What you need to do - Please go through the records below and return every line holding the word "github".

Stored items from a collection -
··········

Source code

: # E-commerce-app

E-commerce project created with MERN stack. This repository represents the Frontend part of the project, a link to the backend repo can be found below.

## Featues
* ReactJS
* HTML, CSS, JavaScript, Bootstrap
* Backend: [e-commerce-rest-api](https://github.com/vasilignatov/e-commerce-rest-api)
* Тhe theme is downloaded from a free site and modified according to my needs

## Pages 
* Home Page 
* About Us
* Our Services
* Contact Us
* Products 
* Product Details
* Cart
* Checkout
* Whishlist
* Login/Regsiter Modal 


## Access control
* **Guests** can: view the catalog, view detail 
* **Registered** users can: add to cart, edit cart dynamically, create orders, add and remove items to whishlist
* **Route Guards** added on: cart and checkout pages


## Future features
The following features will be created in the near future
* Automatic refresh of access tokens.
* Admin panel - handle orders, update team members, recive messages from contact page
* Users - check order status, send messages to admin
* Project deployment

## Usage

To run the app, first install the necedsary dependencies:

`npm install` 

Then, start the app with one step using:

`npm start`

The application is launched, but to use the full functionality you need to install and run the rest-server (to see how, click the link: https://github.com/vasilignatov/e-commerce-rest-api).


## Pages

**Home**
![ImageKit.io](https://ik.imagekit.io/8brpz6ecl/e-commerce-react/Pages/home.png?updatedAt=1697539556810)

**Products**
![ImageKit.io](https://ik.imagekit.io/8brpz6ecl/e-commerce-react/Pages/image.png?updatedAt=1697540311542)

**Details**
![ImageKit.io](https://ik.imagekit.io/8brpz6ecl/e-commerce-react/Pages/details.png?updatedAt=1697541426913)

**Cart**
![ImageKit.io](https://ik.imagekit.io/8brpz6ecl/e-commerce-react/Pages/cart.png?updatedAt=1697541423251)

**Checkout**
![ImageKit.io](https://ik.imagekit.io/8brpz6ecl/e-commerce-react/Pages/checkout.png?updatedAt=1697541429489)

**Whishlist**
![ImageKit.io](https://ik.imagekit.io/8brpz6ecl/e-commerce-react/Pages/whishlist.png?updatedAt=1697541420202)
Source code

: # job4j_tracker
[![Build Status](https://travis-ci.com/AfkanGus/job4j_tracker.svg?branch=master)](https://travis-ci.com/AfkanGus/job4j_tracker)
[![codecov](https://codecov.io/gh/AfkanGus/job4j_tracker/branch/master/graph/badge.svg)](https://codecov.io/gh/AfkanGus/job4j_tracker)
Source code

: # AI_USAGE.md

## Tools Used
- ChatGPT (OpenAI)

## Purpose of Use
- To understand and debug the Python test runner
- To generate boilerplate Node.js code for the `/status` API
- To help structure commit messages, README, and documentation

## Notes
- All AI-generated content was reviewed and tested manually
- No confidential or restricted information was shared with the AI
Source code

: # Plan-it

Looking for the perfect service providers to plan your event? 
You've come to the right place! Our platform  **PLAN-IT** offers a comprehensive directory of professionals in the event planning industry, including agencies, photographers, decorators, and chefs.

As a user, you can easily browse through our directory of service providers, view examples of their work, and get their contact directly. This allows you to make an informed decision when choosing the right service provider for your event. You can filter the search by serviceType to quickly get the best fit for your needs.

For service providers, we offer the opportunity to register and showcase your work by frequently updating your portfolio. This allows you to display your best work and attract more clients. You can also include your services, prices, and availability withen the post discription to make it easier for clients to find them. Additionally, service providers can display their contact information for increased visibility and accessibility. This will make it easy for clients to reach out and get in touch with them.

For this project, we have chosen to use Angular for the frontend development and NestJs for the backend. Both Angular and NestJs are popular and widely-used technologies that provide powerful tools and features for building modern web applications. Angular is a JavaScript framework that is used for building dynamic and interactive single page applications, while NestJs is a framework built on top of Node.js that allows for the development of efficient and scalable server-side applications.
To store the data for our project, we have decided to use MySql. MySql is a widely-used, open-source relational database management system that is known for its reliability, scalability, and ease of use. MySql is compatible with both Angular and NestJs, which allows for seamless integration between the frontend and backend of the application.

··········

Answer to the problem -
* Backend: [e-commerce-rest-api](https://github.com/vasilignatov/e-commerce-rest-api)
The application is launched, but to use the full functionality you need to install and run the rest-server (to see how, click the link: https://github.com/vasilignatov/e-commerce-rest-api).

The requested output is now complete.